▶ _To do_: Retype the material below exactly, from its first line through the line with "and man-in-the-middle attacks."; the pictures stay out.

___

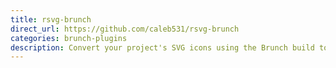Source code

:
 ```yaml
---
title: rsvg-brunch
direct_url: https://github.com/caleb531/rsvg-brunch
categories: brunch-plugins
description: Convert your project's SVG icons using the Brunch build tool
---
```

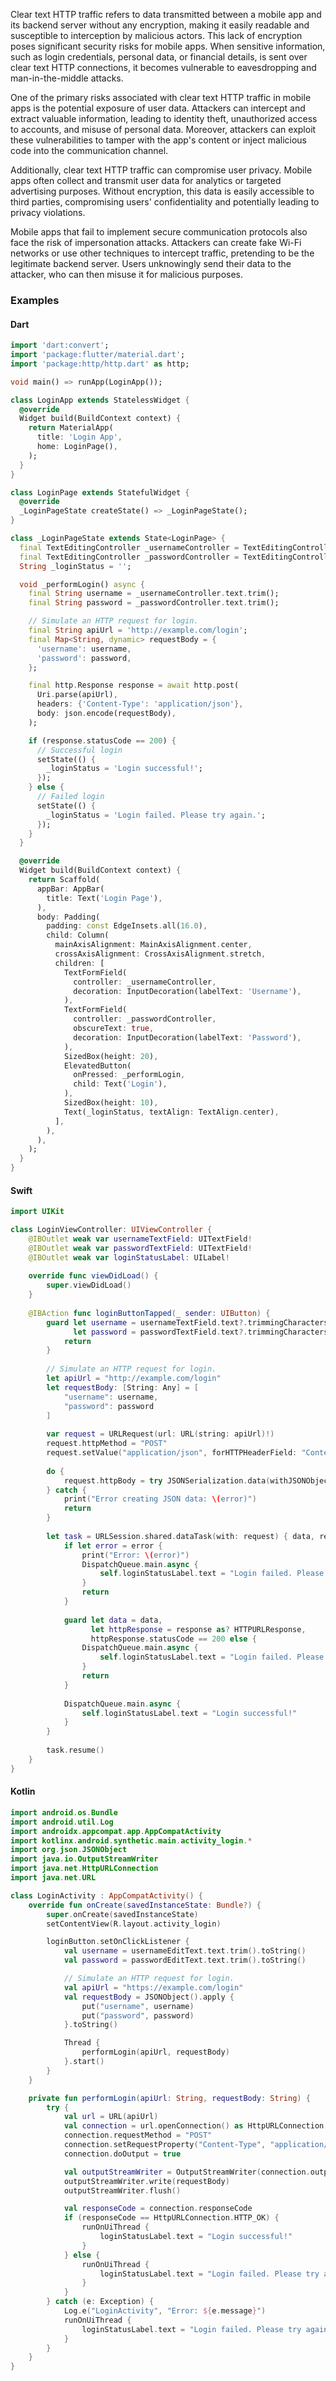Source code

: Clear text HTTP traffic refers to data transmitted between a mobile app and its backend server without any encryption, making it easily readable and susceptible to interception by malicious actors. This lack of encryption poses significant security risks for mobile apps. When sensitive information, such as login credentials, personal data, or financial details, is sent over clear text HTTP connections, it becomes vulnerable to eavesdropping and man-in-the-middle attacks.

One of the primary risks associated with clear text HTTP traffic in mobile apps is the potential exposure of user data. Attackers can intercept and extract valuable information, leading to identity theft, unauthorized access to accounts, and misuse of personal data. Moreover, attackers can exploit these vulnerabilities to tamper with the app's content or inject malicious code into the communication channel.

Additionally, clear text HTTP traffic can compromise user privacy. Mobile apps often collect and transmit user data for analytics or targeted advertising purposes. Without encryption, this data is easily accessible to third parties, compromising users' confidentiality and potentially leading to privacy violations.

Mobile apps that fail to implement secure communication protocols also face the risk of impersonation attacks. Attackers can create fake Wi-Fi networks or use other techniques to intercept traffic, pretending to be the legitimate backend server. Users unknowingly send their data to the attacker, who can then misuse it for malicious purposes.


### Examples

#### Dart

```dart
import 'dart:convert';
import 'package:flutter/material.dart';
import 'package:http/http.dart' as http;

void main() => runApp(LoginApp());

class LoginApp extends StatelessWidget {
  @override
  Widget build(BuildContext context) {
    return MaterialApp(
      title: 'Login App',
      home: LoginPage(),
    );
  }
}

class LoginPage extends StatefulWidget {
  @override
  _LoginPageState createState() => _LoginPageState();
}

class _LoginPageState extends State<LoginPage> {
  final TextEditingController _usernameController = TextEditingController();
  final TextEditingController _passwordController = TextEditingController();
  String _loginStatus = '';

  void _performLogin() async {
    final String username = _usernameController.text.trim();
    final String password = _passwordController.text.trim();

    // Simulate an HTTP request for login.
    final String apiUrl = 'http://example.com/login'; 
    final Map<String, dynamic> requestBody = {
      'username': username,
      'password': password,
    };

    final http.Response response = await http.post(
      Uri.parse(apiUrl),
      headers: {'Content-Type': 'application/json'},
      body: json.encode(requestBody),
    );

    if (response.statusCode == 200) {
      // Successful login
      setState(() {
        _loginStatus = 'Login successful!';
      });
    } else {
      // Failed login
      setState(() {
        _loginStatus = 'Login failed. Please try again.';
      });
    }
  }

  @override
  Widget build(BuildContext context) {
    return Scaffold(
      appBar: AppBar(
        title: Text('Login Page'),
      ),
      body: Padding(
        padding: const EdgeInsets.all(16.0),
        child: Column(
          mainAxisAlignment: MainAxisAlignment.center,
          crossAxisAlignment: CrossAxisAlignment.stretch,
          children: [
            TextFormField(
              controller: _usernameController,
              decoration: InputDecoration(labelText: 'Username'),
            ),
            TextFormField(
              controller: _passwordController,
              obscureText: true,
              decoration: InputDecoration(labelText: 'Password'),
            ),
            SizedBox(height: 20),
            ElevatedButton(
              onPressed: _performLogin,
              child: Text('Login'),
            ),
            SizedBox(height: 10),
            Text(_loginStatus, textAlign: TextAlign.center),
          ],
        ),
      ),
    );
  }
}
```

#### Swift

```swift
import UIKit

class LoginViewController: UIViewController {
    @IBOutlet weak var usernameTextField: UITextField!
    @IBOutlet weak var passwordTextField: UITextField!
    @IBOutlet weak var loginStatusLabel: UILabel!
    
    override func viewDidLoad() {
        super.viewDidLoad()
    }
    
    @IBAction func loginButtonTapped(_ sender: UIButton) {
        guard let username = usernameTextField.text?.trimmingCharacters(in: .whitespacesAndNewlines),
              let password = passwordTextField.text?.trimmingCharacters(in: .whitespacesAndNewlines) else {
            return
        }
        
        // Simulate an HTTP request for login.
        let apiUrl = "http://example.com/login" 
        let requestBody: [String: Any] = [
            "username": username,
            "password": password
        ]
        
        var request = URLRequest(url: URL(string: apiUrl)!)
        request.httpMethod = "POST"
        request.setValue("application/json", forHTTPHeaderField: "Content-Type")
        
        do {
            request.httpBody = try JSONSerialization.data(withJSONObject: requestBody, options: [])
        } catch {
            print("Error creating JSON data: \(error)")
            return
        }
        
        let task = URLSession.shared.dataTask(with: request) { data, response, error in
            if let error = error {
                print("Error: \(error)")
                DispatchQueue.main.async {
                    self.loginStatusLabel.text = "Login failed. Please try again."
                }
                return
            }
            
            guard let data = data,
                  let httpResponse = response as? HTTPURLResponse,
                  httpResponse.statusCode == 200 else {
                DispatchQueue.main.async {
                    self.loginStatusLabel.text = "Login failed. Please try again."
                }
                return
            }
            
            DispatchQueue.main.async {
                self.loginStatusLabel.text = "Login successful!"
            }
        }
        
        task.resume()
    }
}
```

#### Kotlin

```kotlin
import android.os.Bundle
import android.util.Log
import androidx.appcompat.app.AppCompatActivity
import kotlinx.android.synthetic.main.activity_login.*
import org.json.JSONObject
import java.io.OutputStreamWriter
import java.net.HttpURLConnection
import java.net.URL

class LoginActivity : AppCompatActivity() {
    override fun onCreate(savedInstanceState: Bundle?) {
        super.onCreate(savedInstanceState)
        setContentView(R.layout.activity_login)

        loginButton.setOnClickListener {
            val username = usernameEditText.text.trim().toString()
            val password = passwordEditText.text.trim().toString()

            // Simulate an HTTP request for login.
            val apiUrl = "https://example.com/login" 
            val requestBody = JSONObject().apply {
                put("username", username)
                put("password", password)
            }.toString()

            Thread {
                performLogin(apiUrl, requestBody)
            }.start()
        }
    }

    private fun performLogin(apiUrl: String, requestBody: String) {
        try {
            val url = URL(apiUrl)
            val connection = url.openConnection() as HttpURLConnection
            connection.requestMethod = "POST"
            connection.setRequestProperty("Content-Type", "application/json")
            connection.doOutput = true

            val outputStreamWriter = OutputStreamWriter(connection.outputStream)
            outputStreamWriter.write(requestBody)
            outputStreamWriter.flush()

            val responseCode = connection.responseCode
            if (responseCode == HttpURLConnection.HTTP_OK) {
                runOnUiThread {
                    loginStatusLabel.text = "Login successful!"
                }
            } else {
                runOnUiThread {
                    loginStatusLabel.text = "Login failed. Please try again."
                }
            }
        } catch (e: Exception) {
            Log.e("LoginActivity", "Error: ${e.message}")
            runOnUiThread {
                loginStatusLabel.text = "Login failed. Please try again."
            }
        }
    }
}
```
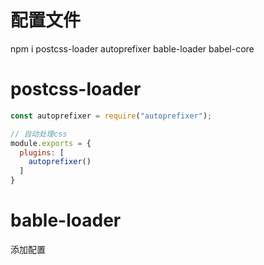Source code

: # 配置文件
npm i postcss-loader autoprefixer bable-loader babel-core

# postcss-loader
```javascript
const autoprefixer = require("autoprefixer");

// 自动处理css
module.exports = {
  plugins: [
    autoprefixer()
  ]
}
```

# bable-loader
添加配置
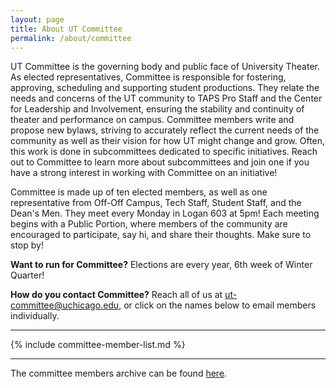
 ```yaml
---
layout: page
title: About UT Committee
permalink: /about/committee
---
```


UT Committee is the governing body and public face of University Theater. As elected representatives, Committee is responsible for fostering, approving, scheduling and supporting student productions. They relate the needs and concerns of the UT community to TAPS Pro Staff and the Center for Leadership and Involvement, ensuring the stability and continuity of theater and performance on campus. Committee members write and propose new bylaws, striving to accurately reflect the current needs of the community as well as their vision for how UT might change and grow. Often, this work is done in subcommittees dedicated to specific initiatives. Reach out to Committee to learn more about subcommittees and join one if you have a strong interest in working with Committee on an initiative!

Committee is made up of ten elected members, as well as one representative from Off-Off Campus, Tech Staff, Student Staff, and the Dean's Men. They meet every Monday in Logan 603 at 5pm! Each meeting begins with a Public Portion, where members of the community are encouraged to participate, say hi, and share their thoughts. Make sure to stop by! 

**Want to run for Committee?** Elections are every year, 6th week of Winter Quarter!

**How do you contact Committee?** Reach all of us at [ut-committee@uchicago.edu](mailto:ut-committee@uchicago.edu), or click on the names below to email members individually. 

---

{% include committee-member-list.md %}

---

The committee members archive can be found [here](/committee-members-archive).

___

▶ _Finished exercise_:
Source code

:
 ```yaml
---
title: rsvg-brunch
direct_url: https://github.com/caleb531/rsvg-brunch
categories: brunch-plugins
description: Convert your project's SVG icons using the Brunch build tool
---
```

Source code

: Clear text HTTP traffic refers to data transmitted between a mobile app and its backend server without any encryption, making it easily readable and susceptible to interception by malicious actors. This lack of encryption poses significant security risks for mobile apps. When sensitive information, such as login credentials, personal data, or financial details, is sent over clear text HTTP connections, it becomes vulnerable to eavesdropping and man-in-the-middle attacks.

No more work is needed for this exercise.